CAIRO Thousands protested in Egyptian cities on Friday against Israeli air strikes on the Gaza Strip and Egypt's president vowed to support the enclave's population in the face of "blatant aggression".
Western governments are watching Egypt's response to the attacks for signs of a more assertive stance towards Israel since an Islamist came to power in the Arab world's most populous nation.
President Mohamed Mursi is mindful of anti-Israeli sentiment among Egyptians emboldened by last year's Arab Spring uprising but needs to show Western allies his new government is no threat to Middle East peace.
His prime minister, Hisham Kandil, visited Gaza on Friday in a demonstration of solidarity after two days of strikes by Israeli warplanes targeting Gaza militants.
"We see what is happening in Gaza as blatant aggression against humanity," Mursi said in comments carried by Egypt's state news agency. "I warn and repeat my warning to the aggressors that they will never rule over the people of Gaza.

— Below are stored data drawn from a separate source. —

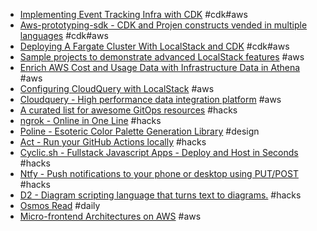 - [Implementing Event Tracking Infra with CDK](https://eng.wealthfront.com/2022/12/14/implementing-event-tracking-infra-with-cdk/) #cdk#aws
- [Aws-prototyping-sdk - CDK and Projen constructs vended in multiple languages](https://github.com/aws/aws-prototyping-sdk) #cdk#aws
- [Deploying A Fargate Cluster With LocalStack and CDK](https://blog.dennisokeeffe.com/blog/2021-08-11-deploying-a-fargate-cluster-with-localstack-and-the-aws-cdk) #cdk#aws
- [Sample projects to demonstrate advanced LocalStack features](https://github.com/localstack/localstack-pro-samples) #aws
- [Enrich AWS Cost and Usage Data with Infrastructure Data in Athena](https://www.cloudquery.io/how-to-guides/query-aws-cost-and-usage-athena) #aws
- [Configuring CloudQuery with LocalStack](https://www.cloudquery.io/how-to-guides/configuring-cloudquery-with-localstack) #aws
- [Cloudquery - High performance data integration platform](https://github.com/cloudquery/cloudquery) #aws
- [A curated list for awesome GitOps resources](https://github.com/weaveworks/awesome-gitops) #hacks
- [ngrok - Online in One Line](https://ngrok.com/) #hacks
- [Poline - Esoteric Color Palette Generation Library](https://meodai.github.io/poline/) #design
- [Act - Run your GitHub Actions locally](https://github.com/nektos/act) #hacks
- [Cyclic.sh - Fullstack Javascript Apps - Deploy and Host in Seconds](https://www.cyclic.sh/) #hacks
- [Ntfy - Push notifications to your phone or desktop using PUT/POST](https://github.com/binwiederhier/ntfy) #hacks
- [D2 - Diagram scripting language that turns text to diagrams.](https://github.com/terrastruct/d2) #hacks
- [Osmos Read](https://dailyread.netlify.app/) #daily
- [Micro-frontend Architectures on AWS](https://aws.amazon.com/blogs/architecture/micro-frontend-architectures-on-aws/) #aws

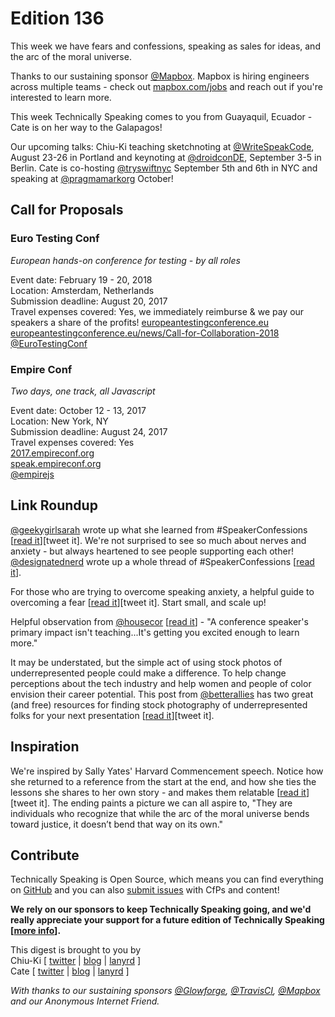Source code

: # Edition 136

This week we have fears and confessions, speaking as sales for ideas, and the arc of the moral universe.

Thanks to our sustaining sponsor [@Mapbox](http://twitter.com/mapbox). Mapbox is hiring engineers across multiple teams - check out [mapbox.com/jobs](http://mapbox.com/jobs) and reach out if you're interested to learn more.

This week Technically Speaking comes to you from Guayaquil, Ecuador - Cate is on her way to the Galapagos!

Our upcoming talks: Chiu-Ki teaching sketchnoting at [@WriteSpeakCode](https://twitter.com/WriteSpeakCode/status/882998404326072320), August 23-26 in Portland and keynoting at [@droidconDE](https://twitter.com/droidconDE/status/886944841036423169), September 3-5 in Berlin. Cate is co-hosting [@tryswiftnyc](http://twitter.com/tryswiftnyc) September 5th and 6th in NYC and speaking at [@pragmamarkorg](http://twitter.com/pragmamarkorg) October!


## Call for Proposals

### Euro Testing Conf
*European hands-on conference for testing - by all roles*

Event date: February 19 - 20, 2018  
Location: Amsterdam, Netherlands  
Submission deadline: August 20, 2017  
Travel expenses covered: Yes, we immediately reimburse & we pay our speakers a share of the profits!
[europeantestingconference.eu](http://europeantestingconference.eu/)  
[europeantestingconference.eu/news/Call-for-Collaboration-2018](http://europeantestingconference.eu/news/Call-for-Collaboration-2018)  
[@EuroTestingConf](https://twitter.com/EuroTestingConf)


### Empire Conf
*Two days, one track, all Javascript*

Event date: October 12 - 13, 2017  
Location: New York, NY  
Submission deadline: August 24, 2017  
Travel expenses covered: Yes  
[2017.empireconf.org](http://2017.empireconf.org/)  
[speak.empireconf.org](https://speak.empireconf.org/)  
[@empirejs](https://twitter.com/empirejs)


## Link Roundup

[@geekygirlsarah](http://twitter.com/geekygirlsarah) wrote up what she learned from #SpeakerConfessions [[read it](https://geekygirlsarah.com/2017/07/28/what-i-learned-from-co-starting-speakerconfessions/)][tweet it]. We're not surprised to see so much about nerves and anxiety - but always heartened to see people supporting each other! [@designatednerd](http://twitter.com/designatednerd) wrote up a whole thread of #SpeakerConfessions [[read it](https://twitter.com/designatednerd/status/891306878436814848)].

For those who are trying to overcome speaking anxiety, a helpful guide to overcoming a fear [[read it](https://ggia.berkeley.edu/practice/overcoming_a_fear)][tweet it]. Start small, and scale up!

Helpful observation from [@housecor](http://twitter.comhousecor) [[read it](https://twitter.com/housecor/status/891629593664401408)] - "A conference speaker's primary impact isn't teaching...It's getting you excited enough to learn more."

It may be understated, but the simple act of using stock photos of underrepresented people could make a difference. To help change perceptions about the tech industry and help women and people of color envision their career potential. This post from [@betterallies](https://twitter.com/betterallies) has two great (and free) resources for finding stock photography of underrepresented folks for your next presentation [[read it](https://medium.com/@betterallies/an-understated-and-easy-action-for-allies-f646808d4ef4)][tweet it].

## Inspiration

We're inspired by Sally Yates' Harvard Commencement speech. Notice how she returned to a reference from the start at the end, and how she ties the lessons she shares to her own story - and makes them relatable [[read it](http://time.com/4793996/sally-yates-harvard-law-school-2017-graduation-speech/)][tweet it]. The ending paints a picture we can all aspire to, "They are individuals who recognize that while the arc of the moral universe bends toward justice, it doesn’t bend that way on its own."

## Contribute

Technically Speaking is Open Source, which means you can find everything on [GitHub](https://github.com/catehstn/technically-speaking/) and you can also [submit issues](https://github.com/catehstn/technically-speaking/issues/new) with CfPs and content!

**We rely on our sponsors to keep Technically Speaking going, and we'd really appreciate your support for a future edition of Technically Speaking [[more info](http://www.techspeak.email/sponsorship/)].**  


This digest is brought to you by  
Chiu-Ki [ [twitter](https://twitter.com/chiuki) | [blog](http://blog.sqisland.com/) | [lanyrd](http://lanyrd.com/profile/chiuki/) ]  
Cate [ [twitter](https://twitter.com/catehstn) | [blog](http://www.cate.blog/) | [lanyrd](http://lanyrd.com/profile/catehstn/) ]

*With thanks to our sustaining sponsors [@Glowforge](http://twitter.com/glowforge), [@TravisCI](http://twitter.com/travisci), [@Mapbox](http://twitter.com/mapbox) and our Anonymous Internet Friend.*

"I tell them in the name of all the Egyptian people that Egypt today is not the Egypt of yesterday, and Arabs today are not the Arabs of yesterday."

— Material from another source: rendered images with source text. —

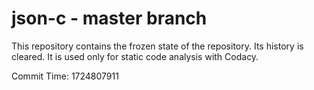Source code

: # json-c - master branch

This repository contains the frozen state of the repository.
Its history is cleared. It is used only for static code
analysis with Codacy.

Commit Time: 1724807911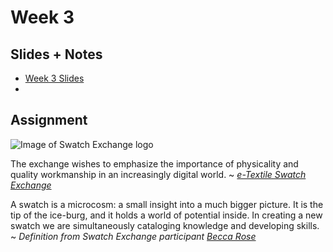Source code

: # Week 3

## Slides + Notes
- [Week 3 Slides](https://docs.google.com/presentation/d/1BeL-JDjTNKolZ0wJs4RFRrPpSW8nbskoeuVZ8IG0Yfw/edit)
- 

## Assignment
![Image of Swatch Exchange logo](http://lizastark.com/compcraftfall2016/wp-content/uploads/2016/09/Screen-Shot-2016-09-13-at-11.16.05-PM-1024x295.png)

The exchange wishes to emphasize the importance of physicality and quality workmanship in an increasingly digital world.
~ *[e-Textile Swatch Exchange](http://etextile-summercamp.org/swatch-exchange/swatch-exchange-2016-call-for-entries/)*

A swatch is a microcosm: a small insight into a much bigger picture. It is the tip of the ice-burg, and it holds a world of potential inside. In creating a new swatch we are simultaneously cataloging knowledge and developing skills.
~ *Definition from Swatch Exchange participant [Becca Rose](https://blog.beccarose.co.uk/2015/09/08/human-breadboards/)*
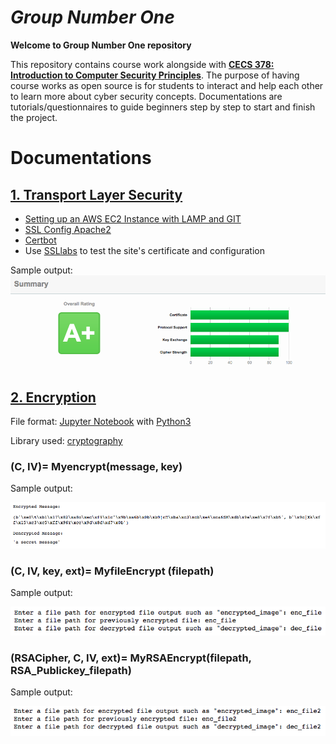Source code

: # *Group Number One*

**Welcome to Group Number One repository**

This repository contains course work alongside with **[CECS 378: Introduction to Computer Security Principles](http://web.csulb.edu/divisions/aa/catalog/current/coe/computer_engineering/cecs_ud.html)**. The purpose of having course works as open source is for students to interact and help each other to learn more about cyber security concepts. Documentations are tutorials/questionnaires to guide beginners step by step to start and finish the project.

# Documentations

## [1. Transport Layer Security](https://github.com/AnimeMei/GroupNumberOne/tree/master/1.%20TSL%20Server)

* [Setting up an AWS EC2 Instance with LAMP and GIT](https://github.com/AnimeMei/GroupNumberOne/blob/master/1.%20TSL%20Server/Setup%20Server%20with%20LAMP/Setting%20up%20an%20AWS%20EC2%20Instance%20with%20LAMP%20and%20GIT.txt)
* [SSL Config Apache2](https://github.com/AnimeMei/GroupNumberOne/blob/master/1.%20TSL%20Server/Setup%20Server%20with%20LAMP/SSL%20Config%20Apache2.txt)
* [Certbot](https://certbot.eff.org/#ubuntuxenial-apache)
* Use [SSLlabs](https://www.ssllabs.com/)
 to test the site's certificate and configuration
 
 Sample output:
 ![ssllabs test result](https://github.com/AnimeMei/GroupNumberOne/blob/master/sample_output/ssl_result.png)

## [2. Encryption](https://github.com/AnimeMei/GroupNumberOne/blob/master/2.%20Encryption/CECS%20378%20Encryption%20Lab_GroupNumberOne.ipynb)

File format: [Jupyter Notebook](http://jupyter.org/) with [Python3](https://www.python.org/download/releases/3.0/)

Library used: [cryptography](https://cryptography.io/en/latest/hazmat/primitives/)

### (C, IV)= Myencrypt(message, key)

Sample output:

![Myencrypt output](https://github.com/AnimeMei/GroupNumberOne/blob/master/sample_output/encrypt1.png)

### (C, IV, key, ext)= MyfileEncrypt (filepath)

Sample output:

![MyfileEncrypt output](https://github.com/AnimeMei/GroupNumberOne/blob/master/sample_output/encrypt2.png)

### (RSACipher, C, IV, ext)= MyRSAEncrypt(filepath, RSA_Publickey_filepath)

Sample output:

![MyRSAEncrypt output](https://github.com/AnimeMei/GroupNumberOne/blob/master/sample_output/encrypt3.png)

The Egyptian foreign minister also spoke to his counterparts in the US, Jordan, Brazil and Italy on Friday to discuss the situation in Gaza, a statement from the foreign ministry said.
Mohamed Kamel Amr spoke to U.S. Secretary of State Hillary Clinton about the necessity of cooperation between the U.S. and Egypt to end the military confrontations. Amr stressed the necessity of Israel ending attacks on Gaza and a truce being rebuilt between the two sides, the statement said.
Mursi's toppled predecessor Hosni Mubarak was a staunch U.S. ally who upheld a cold but stable peace with Israel.
The new president has vowed to respect a three-decade peace treaty with the Jewish state. But ties have been strained by protests that forced the evacuation of Israel's ambassador to Cairo last year and cross-border attacks by Islamist militants.
More than 1,000 people gathered near Cairo's al-Azhar mosque after Friday prayers, many waving Egyptian and Palestinian flags.
"Gaza Gaza, symbol of pride", they chanted, and "generation after generation, we declare our enmity towards you, Israel".
"I cannot as an Egyptian, an Arab and a Muslim just sit back and watch the massacres in Gaza," said protester Abdel Aziz Nagy, 25, a member of the Muslim Brotherhood.
Protesters were marching from other areas of Cairo towards Tahrir Square, the main rallying point for last year's uprising.
In Alexandria, around 2,000 protesters gathered in front of a mosque, some holding posters demanding Egypt's border crossing to Gaza be opened to allow aid into the impoverished enclave.
Hundreds also gathered in the cities of Ismailia, Suez and al-Arish to denounce Israel's attacks.